Explanation of Solution

Given information:

The normal healing of wounds can be modelled by an exponential function, $A\left(n\right)=A_0{e}^{-0.35n}$ , where $A_0$ represents the original area of the wound and $A$ equals the area of the wound, then the function denotes the area of wound after $n$ days following an injury when no injection is present to retard the healing.

The wound initially had an area of $100$ square millimeters

From the given information,

The normal healing of wounds can be modelled by an exponential function $A\left(n\right)=A_0{e}^{-0.35n}$

Suppose that after $n$ days, the wound will be one half of its original size.
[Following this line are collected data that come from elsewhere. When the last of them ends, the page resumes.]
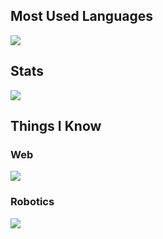 ## Most Used Languages
<img src="https://github-readme-stats.vercel.app/api/top-langs/?username=brandonkirbyson&theme=transparent&layout=donut&hide_border=true&hide=shell&hide_title=true" />

## Stats
<img src="https://readmestats.999857.xyz/api?username=brandonkirbyson&show_icons=true&theme=transparent&hide_border=true&include_all_commits=true&count_private=true&hide_rank=true&hide_title=true&hide=issues,prs" />

## Things I Know

### Web
<img src="https://skillicons.dev/icons?i=ts,nodejs,js,css,scss,html,pnpm,webpack,firebase,supabase,threejs,webstorm,vscode" />

### Robotics
<img src="https://skillicons.dev/icons?i=java,opencv,idea,androidstudio" />



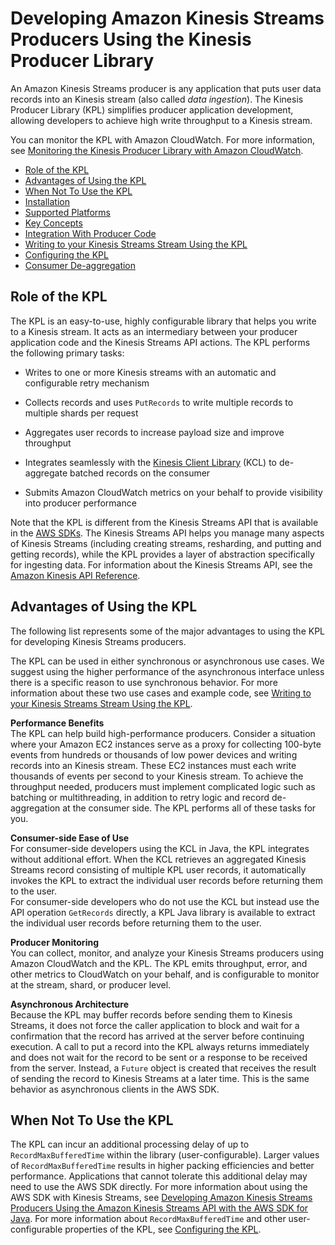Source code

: # Developing Amazon Kinesis Streams Producers Using the Kinesis Producer Library<a name="developing-producers-with-kpl"></a>

An Amazon Kinesis Streams producer is any application that puts user data records into an Kinesis stream \(also called *data ingestion*\)\. The Kinesis Producer Library \(KPL\) simplifies producer application development, allowing developers to achieve high write throughput to a Kinesis stream\. 

You can monitor the KPL with Amazon CloudWatch\. For more information, see [Monitoring the Kinesis Producer Library with Amazon CloudWatch](monitoring-with-kpl.md)\.


+ [Role of the KPL](#w3ab1c11b7b7b9)
+ [Advantages of Using the KPL](#w3ab1c11b7b7c11)
+ [When Not To Use the KPL](#w3ab1c11b7b7c13)
+ [Installation](kinesis-kpl-dl-install.md)
+ [Supported Platforms](kinesis-kpl-supported-plats.md)
+ [Key Concepts](kinesis-kpl-concepts.md)
+ [Integration With Producer Code](kinesis-kpl-integration.md)
+ [Writing to your Kinesis Streams Stream Using the KPL](kinesis-kpl-writing.md)
+ [Configuring the KPL](kinesis-kpl-config.md)
+ [Consumer De\-aggregation](kinesis-kpl-consumer-deaggregation.md)

## Role of the KPL<a name="w3ab1c11b7b7b9"></a>

The KPL is an easy\-to\-use, highly configurable library that helps you write to a Kinesis stream\. It acts as an intermediary between your producer application code and the Kinesis Streams API actions\. The KPL performs the following primary tasks: 

+ Writes to one or more Kinesis streams with an automatic and configurable retry mechanism

+ Collects records and uses `PutRecords` to write multiple records to multiple shards per request

+ Aggregates user records to increase payload size and improve throughput

+ Integrates seamlessly with the [Kinesis Client Library](http://docs.aws.amazon.com/kinesis/latest/dev/developing-consumers-with-kcl.html) \(KCL\) to de\-aggregate batched records on the consumer

+ Submits Amazon CloudWatch metrics on your behalf to provide visibility into producer performance

Note that the KPL is different from the Kinesis Streams API that is available in the [AWS SDKs](https://aws.amazon.com/tools/)\. The Kinesis Streams API helps you manage many aspects of Kinesis Streams \(including creating streams, resharding, and putting and getting records\), while the KPL provides a layer of abstraction specifically for ingesting data\. For information about the Kinesis Streams API, see the [Amazon Kinesis API Reference](http://docs.aws.amazon.com/kinesis/latest/APIReference/)\.

## Advantages of Using the KPL<a name="w3ab1c11b7b7c11"></a>

The following list represents some of the major advantages to using the KPL for developing Kinesis Streams producers\.

The KPL can be used in either synchronous or asynchronous use cases\. We suggest using the higher performance of the asynchronous interface unless there is a specific reason to use synchronous behavior\. For more information about these two use cases and example code, see [Writing to your Kinesis Streams Stream Using the KPL](kinesis-kpl-writing.md)\.

**Performance Benefits**  
The KPL can help build high\-performance producers\. Consider a situation where your Amazon EC2 instances serve as a proxy for collecting 100\-byte events from hundreds or thousands of low power devices and writing records into an Kinesis stream\. These EC2 instances must each write thousands of events per second to your Kinesis stream\. To achieve the throughput needed, producers must implement complicated logic such as batching or multithreading, in addition to retry logic and record de\-aggregation at the consumer side\. The KPL performs all of these tasks for you\. 

**Consumer\-side Ease of Use**  
For consumer\-side developers using the KCL in Java, the KPL integrates without additional effort\. When the KCL retrieves an aggregated Kinesis Streams record consisting of multiple KPL user records, it automatically invokes the KPL to extract the individual user records before returning them to the user\.   
For consumer\-side developers who do not use the KCL but instead use the API operation `GetRecords` directly, a KPL Java library is available to extract the individual user records before returning them to the user\. 

**Producer Monitoring**   
You can collect, monitor, and analyze your Kinesis Streams producers using Amazon CloudWatch and the KPL\. The KPL emits throughput, error, and other metrics to CloudWatch on your behalf, and is configurable to monitor at the stream, shard, or producer level\.

**Asynchronous Architecture**   
Because the KPL may buffer records before sending them to Kinesis Streams, it does not force the caller application to block and wait for a confirmation that the record has arrived at the server before continuing execution\. A call to put a record into the KPL always returns immediately and does not wait for the record to be sent or a response to be received from the server\. Instead, a `Future` object is created that receives the result of sending the record to Kinesis Streams at a later time\. This is the same behavior as asynchronous clients in the AWS SDK\.

## When Not To Use the KPL<a name="w3ab1c11b7b7c13"></a>

The KPL can incur an additional processing delay of up to `RecordMaxBufferedTime` within the library \(user\-configurable\)\. Larger values of `RecordMaxBufferedTime` results in higher packing efficiencies and better performance\. Applications that cannot tolerate this additional delay may need to use the AWS SDK directly\. For more information about using the AWS SDK with Kinesis Streams, see [Developing Amazon Kinesis Streams Producers Using the Amazon Kinesis Streams API with the AWS SDK for Java](developing-producers-with-sdk.md)\. For more information about `RecordMaxBufferedTime` and other user\-configurable properties of the KPL, see [Configuring the KPL](kinesis-kpl-config.md)\.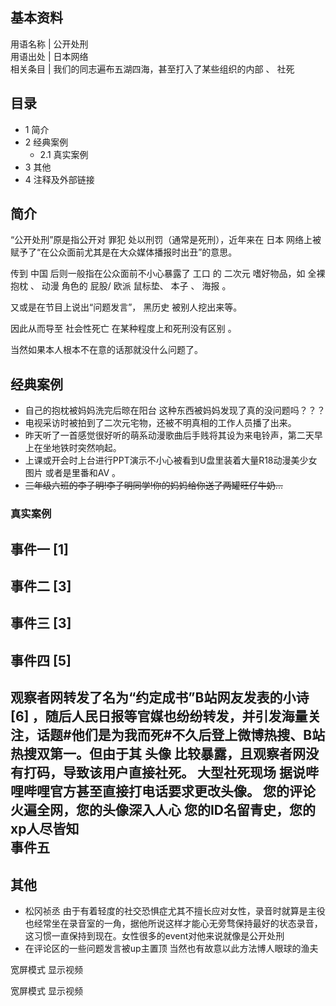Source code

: **基本资料**  
---  
用语名称  |  公开处刑   
用语出处  |  日本网络   
相关条目  |  我们的同志遍布五湖四海，甚至打入了某些组织的内部  、  社死   
  
##  目录

  * 1  简介 
  * 2  经典案例 
    * 2.1  真实案例 
  * 3  其他 
  * 4  注释及外部链接 

##  简介

“公开处刑”原是指公开对  罪犯  处以刑罚（通常是死刑），近年来在  日本  网络上被赋予了“在公众面前尤其是在大众媒体播报时出丑”的意思。

传到  中国  后则一般指在公众面前不小心暴露了  工口  的  二次元  嗜好物品，如  全裸  抱枕  、  动漫  角色的  屁股/  欧派
鼠标垫、  本子  、  海报  。

又或是在节目上说出“问题发言”，  黑历史  被别人挖出来等。

因此从而导至  社会性死亡  在某种程度上和死刑没有区别  。

当然如果本人根本不在意的话那就没什么问题了。

##  经典案例

  * 自己的抱枕被妈妈洗完后晾在阳台  这种东西被妈妈发现了真的没问题吗？？？ 
  * 电视采访时被拍到了二次元宅物，还被不明真相的工作人员播了出来。 
  * 昨天听了一首感觉很好听的萌系动漫歌曲后手贱将其设为来电铃声，第二天早上在坐地铁时突然响起。 
  * 上课或开会时上台进行PPT演示不小心被看到U盘里装着大量R18动漫美少女图片  或者是里番和AV  。 
  * ~~三年级六班的李子明!李子明同学!你的妈妈给你送了两罐旺仔牛奶...~~

###  真实案例

事件一  [1]  
---  
事件二  [3]  
---  
事件三  [3]  
---  
事件四  [5]  
---  
观察者网转发了名为“约定成书”B站网友发表的小诗  [6]
，随后人民日报等官媒也纷纷转发，并引发海量关注，话题#他们是为我而死#不久后登上微博热搜、B站热搜双第一。但由于其  头像
比较暴露，且观察者网没有打码，导致该用户直接社死。  大型社死现场  据说哔哩哔哩官方甚至直接打电话要求更改头像。  您的评论火遍全网，您的头像深入人心
您的ID名留青史，您的xp人尽皆知  
事件五  
---  
  
##  其他

  * 松冈祯丞  由于有着轻度的社交恐惧症尤其不擅长应对女性，录音时就算是主役也经常坐在录音室的一角，据他所说这样才能心无旁骛保持最好的状态录音，这习惯一直保持到现在。女性很多的event对他来说就像是公开处刑 
  * 在评论区的一些问题发言被up主置顶  当然也有故意以此方法博人眼球的渔夫 

宽屏模式  显示视频

宽屏模式  显示视频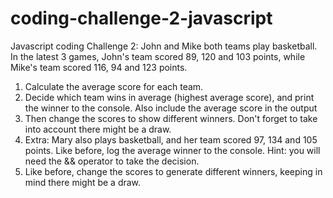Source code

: # coding-challenge-2-javascript
Javascript coding Challenge 2:
John and Mike both teams play basketball. In the latest 3 games, John's team scored 89, 120 and 103 points, while Mike's team scored 116, 94 and 123 points. 
1. Calculate the average score for each team.
2. Decide which team wins in average (highest average score), and print the winner to the console. Also include the average score in the output
3. Then change the scores to show different winners. Don't forget to take into account there might be a draw.
4. Extra: Mary also plays basketball, and her team scored 97, 134 and 105 points. Like before, log the average winner to the console. Hint: you will need the && operator to take the decision.
5. Like before, change the scores to generate different winners, keeping in mind there might be a draw.
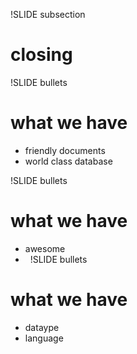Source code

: !SLIDE subsection
# closing

!SLIDE bullets
# what we have
* friendly documents
* world class database

!SLIDE bullets
# what we have
* awesome
*  
!SLIDE bullets
# what we have
* dataype
* language
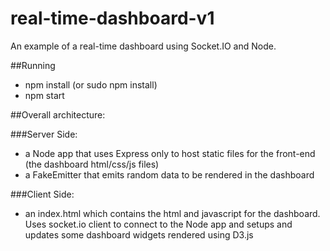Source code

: # real-time-dashboard-v1

An example of a real-time dashboard using Socket.IO and Node.

##Running
- npm install (or sudo npm install)
- npm start


##Overall architecture:

###Server Side:
- a Node app that uses Express only to host static files for the front-end (the dashboard html/css/js files)
- a FakeEmitter that emits random data to be rendered in the dashboard

###Client Side:
- an index.html which contains the html and javascript for the dashboard. 
Uses socket.io client to connect to the Node app and setups and updates some dashboard widgets rendered using D3.js


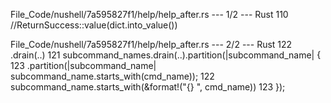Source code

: File_Code/nushell/7a595827f1/help/help_after.rs --- 1/2 --- Rust
110                 //ReturnSuccess::value(dict.into_value())                                                                                                  

File_Code/nushell/7a595827f1/help/help_after.rs --- 2/2 --- Rust
122                     .drain(..)                                                                                                                           121                     subcommand_names.drain(..).partition(|subcommand_name| {
123                     .partition(|subcommand_name| subcommand_name.starts_with(cmd_name));                                                                 122                         subcommand_name.starts_with(&format!("{} ", cmd_name))
                                                                                                                                                             123                     });

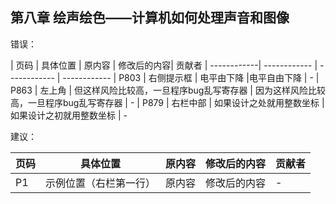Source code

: ## 第八章 绘声绘色——计算机如何处理声音和图像

错误：

| 页码 | 具体位置 | 原内容 | 修改后的内容| 贡献者 |
------------| ------------  | ------------  | ------------
| P803 | 右侧提示框 | 电平由下降 |电平自由下降 | - 
| P863 | 左上角   | 但这样风险比较高，一旦程序bug乱写寄存器 | 因为这样风险比较高，一旦程序bug乱写寄存器 | - 
| P879 | 右栏中部 | 如果设计之处就用整数坐标 | 如果设计之初就用整数坐标 | - 

建议：

| 页码 | 具体位置               | 原内容 | 修改后的内容 | 贡献者 |
| ---- | ---------------------- | ------ | ------------ | ------ |
| P1   | 示例位置（右栏第一行） | 原内容 | 修改后的内容 | -      |
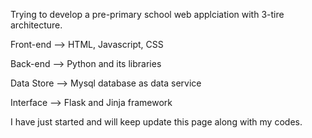 Trying to develop a pre-primary school web applciation with 3-tire architecture.

Front-end  --> HTML, Javascript, CSS

Back-end   --> Python and its libraries

Data Store --> Mysql database as data service

Interface  --> Flask and Jinja framework

I have just started and will keep update this page along with my codes.
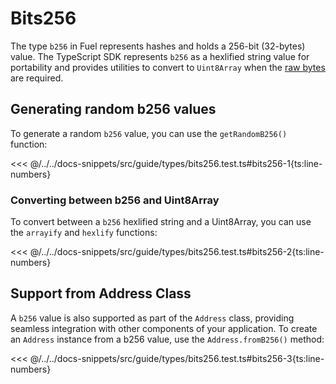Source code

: # Bits256

The type `b256` in Fuel represents hashes and holds a 256-bit (32-bytes) value. The TypeScript SDK represents `b256` as a hexlified string value for portability and provides utilities to convert to `Uint8Array` when the [raw bytes](./bytes32.md) are required.

## Generating random b256 values

To generate a random `b256` value, you can use the `getRandomB256()` function:

<<< @/../../docs-snippets/src/guide/types/bits256.test.ts#bits256-1{ts:line-numbers}

### Converting between b256 and Uint8Array

To convert between a `b256` hexlified string and a Uint8Array, you can use the `arrayify` and `hexlify` functions:

<<< @/../../docs-snippets/src/guide/types/bits256.test.ts#bits256-2{ts:line-numbers}

## Support from Address Class

A `b256` value is also supported as part of the `Address` class, providing seamless integration with other components of your application. To create an `Address` instance from a b256 value, use the `Address.fromB256()` method:

<<< @/../../docs-snippets/src/guide/types/bits256.test.ts#bits256-3{ts:line-numbers}
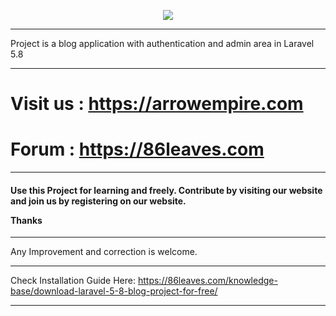 <p align="center"><img src="https://laravel.com/assets/img/components/logo-laravel.svg"></p>

<hr>
Project is a blog application with authentication and admin area in Laravel 5.8
<hr>
<h1>Visit us : <a href='https://arrowempire.com' target='_blank'>https://arrowempire.com</a></h1>
<h1>Forum : <a href='https://86leaves.com' target='_blank'>https://86leaves.com</a></h1>
<hr>
<h4>Use this Project for learning and freely. Contribute by visiting our website and join us by registering on our website.

Thanks
</h4>
<hr>
Any Improvement and correction is welcome.


<hr>

Check Installation Guide Here:
https://86leaves.com/knowledge-base/download-laravel-5-8-blog-project-for-free/

<hr>
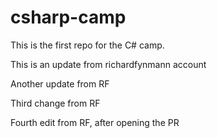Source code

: # csharp-camp
This is the first repo for the C# camp.

This is an update from richardfynmann account

Another update from RF

Third change from RF

Fourth edit from RF, after opening the PR
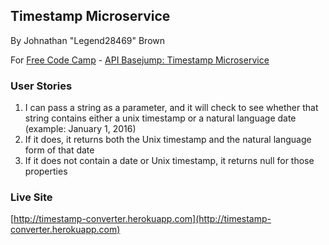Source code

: ## Timestamp Microservice
By Johnathan "Legend28469" Brown

For [Free Code Camp](http://freecodecamp.com) - [API Basejump: Timestamp Microservice](http://www.freecodecamp.com/challenges/basejump-timestamp-microservice)

### User Stories

1. I can pass a string as a parameter, and it will check to see whether that string contains either a unix timestamp or a natural language date (example: January 1, 2016)
2. If it does, it returns both the Unix timestamp and the natural language form of that date
3. If it does not contain a date or Unix timestamp, it returns null for those properties

### Live Site
[http://timestamp-converter.herokuapp.com](http://timestamp-converter.herokuapp.com)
  $\Rightarrow \frac{A_0}{2}=A_0{e}^{-0.35n}$

Also, the wound initially had an area of $100$ square millimeters. That is, $A_0=100$

  $\Rightarrow \frac{100}{2}=100e^{-0.35n}$

By simplifying,

  $\Rightarrow 50=100e^{-0.35n}$

  $\Rightarrow \frac{1}{2}=e^{-0.35n}$

Taking natural log on both sides,

  $\Rightarrow \ln \left(\frac{1}{2}\right)=\ln \left(e^{-0.35n}\right)$

  $\Rightarrow \ln \left(\frac{1}{2}\right)=-0.35n$

  $\Rightarrow n=1.98042$

Thus, after $1.98042\approx 2$ days, the wound will be one half of its original size.

(b)

To determine

The number of days before which the wound is $10\%$ of its original size, where the normal healing of wounds can be modelled by an exponential function, $A\left(n\right)=A_0{e}^{-0.35n}$ , $A_0$ represents the original area of the wound and $A$ equals the area of the wound, then the function denotes the area of wound after $n$ days following an injury, when no injection is present to retard the healing.

Answer to Problem 120AYU

Solution:

Before approximately $6.57881\approx 7$ days, the wound is $10\%$ of its original size.

Explanation of Solution

Given information:

The normal healing of wounds can be modelled by an exponential function $A\left(n\right)=A_0{e}^{-0.35n}$ , where $A_0$ represents the original area of the wound and $A$ equals the area of the wound, then the function denotes the area of wound after $n$ days following an injury when no injection is present to retard the healing.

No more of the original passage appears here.